# 基于LSTM的IMDB影评集情感分类任务
### 数据科学与大数据技术二班&emsp;廖寒曦
#### 在本机cpu:M1 &emsp;python v3.8.6&emsp; tensorflow v2.4.0上执行约两小时达到训练要求后退出训练，测试集上Accuracy为0.805，通过对超参数设置可节约训练时间
#### 运行结果：
##### INFO:tensorflow:Best Accuracy: 0.805<br/>INFO:tensorflow:Testing Accuracy not improved over 3 epochs, Early Stop

## 一、配置环境与数据预处理
#### （一）导入需要的模块

In [14]:
#coding: utf-8
'''
Filename: Assignment_RNN.ipynb
Author  : 廖寒曦
Time    : 2022/04/02 09:59:30
'''
import os
import warnings
warnings.filterwarnings("ignore")
import tensorflow as tf
import numpy as np
import pprint
import logging
import time
from collections import Counter
from pathlib import Path
from tqdm import tqdm

#### （二）数据预处理
从keras包中导入IMDB数据,其结构为嵌套列表，子列表为一条影评，而子列表中元素为词在对应词库中的索引,需要将词索引转换为词

In [15]:
#从keras包里倒入所需的imdb影评集
(x_train, y_train),(x_test, y_test) = tf.keras.datasets.imdb.load_data()

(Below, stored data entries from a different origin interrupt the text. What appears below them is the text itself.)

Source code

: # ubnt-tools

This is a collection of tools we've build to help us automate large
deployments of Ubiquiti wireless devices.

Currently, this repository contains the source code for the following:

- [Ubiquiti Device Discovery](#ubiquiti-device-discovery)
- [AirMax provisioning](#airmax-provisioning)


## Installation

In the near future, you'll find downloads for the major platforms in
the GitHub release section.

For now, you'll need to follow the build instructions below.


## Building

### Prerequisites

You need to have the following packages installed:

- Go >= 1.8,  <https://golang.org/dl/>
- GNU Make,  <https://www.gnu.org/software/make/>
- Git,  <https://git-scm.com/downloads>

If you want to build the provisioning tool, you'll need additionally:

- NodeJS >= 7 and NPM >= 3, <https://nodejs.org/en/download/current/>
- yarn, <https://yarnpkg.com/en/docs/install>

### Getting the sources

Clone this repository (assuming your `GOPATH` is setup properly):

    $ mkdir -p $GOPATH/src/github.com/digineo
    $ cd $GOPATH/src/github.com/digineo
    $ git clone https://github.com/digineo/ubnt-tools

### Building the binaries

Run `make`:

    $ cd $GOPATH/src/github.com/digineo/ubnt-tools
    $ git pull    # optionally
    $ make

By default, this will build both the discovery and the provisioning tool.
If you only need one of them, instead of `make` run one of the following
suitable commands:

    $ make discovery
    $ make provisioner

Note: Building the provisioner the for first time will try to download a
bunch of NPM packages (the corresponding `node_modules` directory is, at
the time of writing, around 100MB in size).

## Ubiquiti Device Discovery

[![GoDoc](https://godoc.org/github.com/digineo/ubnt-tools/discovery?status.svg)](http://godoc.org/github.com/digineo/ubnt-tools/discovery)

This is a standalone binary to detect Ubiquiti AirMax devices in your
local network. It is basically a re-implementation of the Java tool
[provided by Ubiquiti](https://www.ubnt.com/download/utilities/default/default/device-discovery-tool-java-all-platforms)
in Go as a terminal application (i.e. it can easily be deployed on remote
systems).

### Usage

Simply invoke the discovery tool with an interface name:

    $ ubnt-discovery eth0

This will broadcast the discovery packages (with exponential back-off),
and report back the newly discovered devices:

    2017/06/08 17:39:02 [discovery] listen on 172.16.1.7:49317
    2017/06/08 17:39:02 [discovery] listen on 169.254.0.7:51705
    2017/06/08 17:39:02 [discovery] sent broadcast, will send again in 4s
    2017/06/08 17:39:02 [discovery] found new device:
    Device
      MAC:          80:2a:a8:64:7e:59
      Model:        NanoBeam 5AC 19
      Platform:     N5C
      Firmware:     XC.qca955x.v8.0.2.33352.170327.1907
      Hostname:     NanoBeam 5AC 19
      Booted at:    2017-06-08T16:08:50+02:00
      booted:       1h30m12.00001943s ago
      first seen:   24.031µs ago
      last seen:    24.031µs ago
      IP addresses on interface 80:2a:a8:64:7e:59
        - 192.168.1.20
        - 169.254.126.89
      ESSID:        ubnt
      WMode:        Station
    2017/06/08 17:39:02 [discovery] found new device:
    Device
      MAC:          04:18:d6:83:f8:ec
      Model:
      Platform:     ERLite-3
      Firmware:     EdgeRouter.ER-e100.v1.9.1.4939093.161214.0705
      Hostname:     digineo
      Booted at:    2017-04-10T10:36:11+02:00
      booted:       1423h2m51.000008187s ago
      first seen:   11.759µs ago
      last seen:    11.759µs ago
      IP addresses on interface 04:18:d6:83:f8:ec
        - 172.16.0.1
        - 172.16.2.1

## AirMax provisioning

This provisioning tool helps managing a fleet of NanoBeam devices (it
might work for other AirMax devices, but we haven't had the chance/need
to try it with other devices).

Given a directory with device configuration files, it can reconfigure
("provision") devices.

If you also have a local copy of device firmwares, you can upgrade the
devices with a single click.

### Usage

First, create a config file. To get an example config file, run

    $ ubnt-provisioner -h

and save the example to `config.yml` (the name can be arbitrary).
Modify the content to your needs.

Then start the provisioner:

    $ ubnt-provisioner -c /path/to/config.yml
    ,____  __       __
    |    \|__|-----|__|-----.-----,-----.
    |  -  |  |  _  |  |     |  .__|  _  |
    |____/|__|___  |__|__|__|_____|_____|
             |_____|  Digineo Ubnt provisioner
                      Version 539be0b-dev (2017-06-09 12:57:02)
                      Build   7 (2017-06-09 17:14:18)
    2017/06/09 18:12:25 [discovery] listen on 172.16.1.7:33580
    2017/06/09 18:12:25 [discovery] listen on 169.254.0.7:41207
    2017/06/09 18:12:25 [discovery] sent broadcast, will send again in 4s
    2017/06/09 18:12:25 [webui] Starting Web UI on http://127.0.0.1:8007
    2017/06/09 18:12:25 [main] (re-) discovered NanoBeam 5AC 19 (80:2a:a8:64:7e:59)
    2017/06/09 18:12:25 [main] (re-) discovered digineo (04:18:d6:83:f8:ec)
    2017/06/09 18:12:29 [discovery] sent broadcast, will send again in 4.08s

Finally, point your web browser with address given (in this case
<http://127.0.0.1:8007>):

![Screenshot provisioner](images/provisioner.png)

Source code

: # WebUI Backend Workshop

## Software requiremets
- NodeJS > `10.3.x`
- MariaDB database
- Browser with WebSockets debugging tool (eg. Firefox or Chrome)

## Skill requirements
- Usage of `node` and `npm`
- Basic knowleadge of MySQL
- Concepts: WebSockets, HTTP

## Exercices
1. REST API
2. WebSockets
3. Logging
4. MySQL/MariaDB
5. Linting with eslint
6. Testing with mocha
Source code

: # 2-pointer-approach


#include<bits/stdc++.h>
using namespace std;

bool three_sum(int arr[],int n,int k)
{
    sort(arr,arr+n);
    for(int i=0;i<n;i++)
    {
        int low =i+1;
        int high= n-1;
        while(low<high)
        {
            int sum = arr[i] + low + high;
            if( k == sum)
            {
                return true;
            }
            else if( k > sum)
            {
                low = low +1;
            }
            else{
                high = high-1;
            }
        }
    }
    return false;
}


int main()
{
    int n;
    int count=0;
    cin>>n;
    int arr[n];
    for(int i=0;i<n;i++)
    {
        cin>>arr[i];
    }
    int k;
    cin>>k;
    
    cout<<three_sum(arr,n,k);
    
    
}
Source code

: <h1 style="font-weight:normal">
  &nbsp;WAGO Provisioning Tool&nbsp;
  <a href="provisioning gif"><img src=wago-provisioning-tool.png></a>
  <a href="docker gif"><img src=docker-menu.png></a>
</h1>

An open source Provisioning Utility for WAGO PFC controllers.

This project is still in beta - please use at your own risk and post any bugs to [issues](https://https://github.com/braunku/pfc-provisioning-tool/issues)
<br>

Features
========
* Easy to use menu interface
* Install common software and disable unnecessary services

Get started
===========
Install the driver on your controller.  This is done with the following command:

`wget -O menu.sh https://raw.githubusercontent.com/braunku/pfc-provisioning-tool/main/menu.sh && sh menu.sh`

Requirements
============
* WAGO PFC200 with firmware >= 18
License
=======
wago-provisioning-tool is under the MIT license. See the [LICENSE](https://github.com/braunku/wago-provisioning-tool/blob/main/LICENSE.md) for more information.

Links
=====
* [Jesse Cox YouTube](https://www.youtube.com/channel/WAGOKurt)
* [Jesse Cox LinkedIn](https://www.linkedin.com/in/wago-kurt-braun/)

print("训练集大小为{}".format(len(x_train)))
print("测试集大小为{}".format(len(x_test)))

#载入imdb数据集原始数据索引表
_word2idx = tf.keras.datasets.imdb.get_word_index()
#将所有数据往后移三个位置
word2idx = {w:i+3 for w , i in _word2idx.items()}
#补位标识符
word2idx['<pad>'] = 0
#每个样本开始索引
word2idx['<start>'] = 1
#预训练模型，有些没对应上的词的特殊字符
word2idx['<unk>'] = 2
idx2word = {i:w for w , i in word2idx.items() } 
#健为单词，值为索引号

训练集大小为25000
测试集大小为25000


先将每条影评从短到长进行排序，再将词索引转换为可读文本，构建一个计数器，记录影评中出现单词的词频，再将每条影评中词频小于10的单词删除。为避免操作过程中出现变量丢失，将训练与测试集保存至本地。

In [16]:
#按文本长度大小进行排序
def sort_by_len(x,y):
    x,y = np.asarray(x),np.asarray(y)
    idx = sorted(range(len(x)),key = lambda i :len(x[i]))
    return x[idx],y[idx]
#短的在前，长的在后
x_train,y_train = sort_by_len(x_train,y_train)
x_test,y_test = sort_by_len(x_test,y_test)

#将文本数据保存至本地文件
def write_file(f_path,xs,ys):
    with open(f_path,'w',encoding='utf8') as f:
        for x,y in zip(xs,ys):
            f.write(str(y)+ '\t' + ' '.join([idx2word[i] for i in x][1:])+'\n')#制符表\t，label在前，其后是影评，影评是由原始train数据集中的索引对应产生
     
write_file('/Users/liaohanxi/Desktop/sentiment_classfication/train.txt',x_train,y_train)
write_file('/Users/liaohanxi/Desktop/sentiment_classfication/test.txt',x_test,y_test)
counter = Counter()#创建计数器对象，返回值是一个字典，字典的键是传入参数的元素，字典的值是该元素的出现次数

with open ("/Users/liaohanxi/Desktop/sentiment_classfication/train.txt",encoding='utf-8') as f:
    for line in f:
        line = line.rstrip()#对字符串调用该方法，删除右起的指定字符，中间的字符不会删除，相对的还有 左起删除lstrip，前后缀删除strip
        label , words = line.split('\t')#以制表符对每行影评进行分割，制表符之前的0/1是label，制表符之后的值为words
        words = words.split(' ')#将每行影评拆分成独立的words
        counter.update(words)#对计数器对象进行更新

words = ['<pad>'] + [w for w,freq in counter.most_common() if freq >= 10]
#counter对象的most_common方法返回一个元祖，(a,b)，a就是前述的元素，b为该元素的出现次数
#随后选出所有词频大于10的词
#words就是我们的词库，查看words的类型和大小
print('the type of words:',type(words))
print('the size of words (Vocab Size):',len(words))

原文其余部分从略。